REQUIRED ACTION:
Please output the data exactly, without omitting anything.

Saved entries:
▽

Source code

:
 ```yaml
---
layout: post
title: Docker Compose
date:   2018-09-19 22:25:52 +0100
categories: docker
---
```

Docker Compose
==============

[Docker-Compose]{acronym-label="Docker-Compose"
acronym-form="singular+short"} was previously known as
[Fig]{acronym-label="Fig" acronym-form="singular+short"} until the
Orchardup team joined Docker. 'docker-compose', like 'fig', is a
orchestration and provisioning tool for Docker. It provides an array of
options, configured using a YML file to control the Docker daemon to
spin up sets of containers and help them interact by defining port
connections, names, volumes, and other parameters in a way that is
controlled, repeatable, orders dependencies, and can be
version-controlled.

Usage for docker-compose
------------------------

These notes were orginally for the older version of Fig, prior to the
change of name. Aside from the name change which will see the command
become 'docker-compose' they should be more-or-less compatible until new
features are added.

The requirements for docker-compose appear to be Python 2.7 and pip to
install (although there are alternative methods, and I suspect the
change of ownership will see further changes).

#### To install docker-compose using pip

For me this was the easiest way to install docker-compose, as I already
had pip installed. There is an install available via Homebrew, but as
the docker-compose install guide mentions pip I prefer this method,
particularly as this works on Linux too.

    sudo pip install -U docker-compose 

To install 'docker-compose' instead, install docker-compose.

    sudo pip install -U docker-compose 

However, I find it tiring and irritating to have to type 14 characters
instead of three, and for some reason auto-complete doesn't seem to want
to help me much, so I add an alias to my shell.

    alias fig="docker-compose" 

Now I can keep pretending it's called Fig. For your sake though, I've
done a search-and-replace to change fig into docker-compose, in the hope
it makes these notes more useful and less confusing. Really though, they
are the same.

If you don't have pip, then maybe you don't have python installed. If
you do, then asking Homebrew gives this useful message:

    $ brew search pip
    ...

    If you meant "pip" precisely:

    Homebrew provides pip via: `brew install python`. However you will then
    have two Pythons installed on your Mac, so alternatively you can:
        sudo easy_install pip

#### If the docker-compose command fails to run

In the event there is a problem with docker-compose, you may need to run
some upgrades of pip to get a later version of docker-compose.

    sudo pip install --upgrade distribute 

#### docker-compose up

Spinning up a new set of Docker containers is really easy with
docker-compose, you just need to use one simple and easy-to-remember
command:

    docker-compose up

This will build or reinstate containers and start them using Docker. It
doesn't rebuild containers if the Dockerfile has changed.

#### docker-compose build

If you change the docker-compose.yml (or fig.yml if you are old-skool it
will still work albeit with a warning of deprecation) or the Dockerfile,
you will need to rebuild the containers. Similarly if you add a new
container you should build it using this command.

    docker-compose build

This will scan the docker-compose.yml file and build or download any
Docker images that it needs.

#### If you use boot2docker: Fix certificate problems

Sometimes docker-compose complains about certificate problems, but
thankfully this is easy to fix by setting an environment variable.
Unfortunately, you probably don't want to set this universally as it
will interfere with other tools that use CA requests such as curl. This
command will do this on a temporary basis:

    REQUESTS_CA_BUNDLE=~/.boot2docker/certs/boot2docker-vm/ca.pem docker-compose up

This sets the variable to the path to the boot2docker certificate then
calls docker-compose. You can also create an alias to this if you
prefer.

△

SOLUTION FOR THIS EXERCISE:
Source code

:
 ```yaml
---
layout: post
title: Docker Compose
date:   2018-09-19 22:25:52 +0100
categories: docker
---
```

Docker Compose
==============

[Docker-Compose]{acronym-label="Docker-Compose"
acronym-form="singular+short"} was previously known as
[Fig]{acronym-label="Fig" acronym-form="singular+short"} until the
Orchardup team joined Docker. 'docker-compose', like 'fig', is a
orchestration and provisioning tool for Docker. It provides an array of
options, configured using a YML file to control the Docker daemon to
spin up sets of containers and help them interact by defining port
connections, names, volumes, and other parameters in a way that is
controlled, repeatable, orders dependencies, and can be
version-controlled.

Usage for docker-compose
------------------------

These notes were orginally for the older version of Fig, prior to the
change of name. Aside from the name change which will see the command
become 'docker-compose' they should be more-or-less compatible until new
features are added.

The requirements for docker-compose appear to be Python 2.7 and pip to
install (although there are alternative methods, and I suspect the
change of ownership will see further changes).

#### To install docker-compose using pip

For me this was the easiest way to install docker-compose, as I already
had pip installed. There is an install available via Homebrew, but as
the docker-compose install guide mentions pip I prefer this method,
particularly as this works on Linux too.

    sudo pip install -U docker-compose 

To install 'docker-compose' instead, install docker-compose.

    sudo pip install -U docker-compose 

However, I find it tiring and irritating to have to type 14 characters
instead of three, and for some reason auto-complete doesn't seem to want
to help me much, so I add an alias to my shell.

    alias fig="docker-compose" 

Now I can keep pretending it's called Fig. For your sake though, I've
done a search-and-replace to change fig into docker-compose, in the hope
it makes these notes more useful and less confusing. Really though, they
are the same.

If you don't have pip, then maybe you don't have python installed. If
you do, then asking Homebrew gives this useful message:

    $ brew search pip
    ...

    If you meant "pip" precisely:

    Homebrew provides pip via: `brew install python`. However you will then
    have two Pythons installed on your Mac, so alternatively you can:
        sudo easy_install pip

#### If the docker-compose command fails to run

In the event there is a problem with docker-compose, you may need to run
some upgrades of pip to get a later version of docker-compose.

    sudo pip install --upgrade distribute 

#### docker-compose up

Spinning up a new set of Docker containers is really easy with
docker-compose, you just need to use one simple and easy-to-remember
command:

    docker-compose up

This will build or reinstate containers and start them using Docker. It
doesn't rebuild containers if the Dockerfile has changed.

#### docker-compose build

If you change the docker-compose.yml (or fig.yml if you are old-skool it
will still work albeit with a warning of deprecation) or the Dockerfile,
you will need to rebuild the containers. Similarly if you add a new
container you should build it using this command.

    docker-compose build

This will scan the docker-compose.yml file and build or download any
Docker images that it needs.

#### If you use boot2docker: Fix certificate problems

Sometimes docker-compose complains about certificate problems, but
thankfully this is easy to fix by setting an environment variable.
Unfortunately, you probably don't want to set this universally as it
will interfere with other tools that use CA requests such as curl. This
command will do this on a temporary basis:

    REQUESTS_CA_BUNDLE=~/.boot2docker/certs/boot2docker-vm/ca.pem docker-compose up

This sets the variable to the path to the boot2docker certificate then
calls docker-compose. You can also create an alias to this if you
prefer.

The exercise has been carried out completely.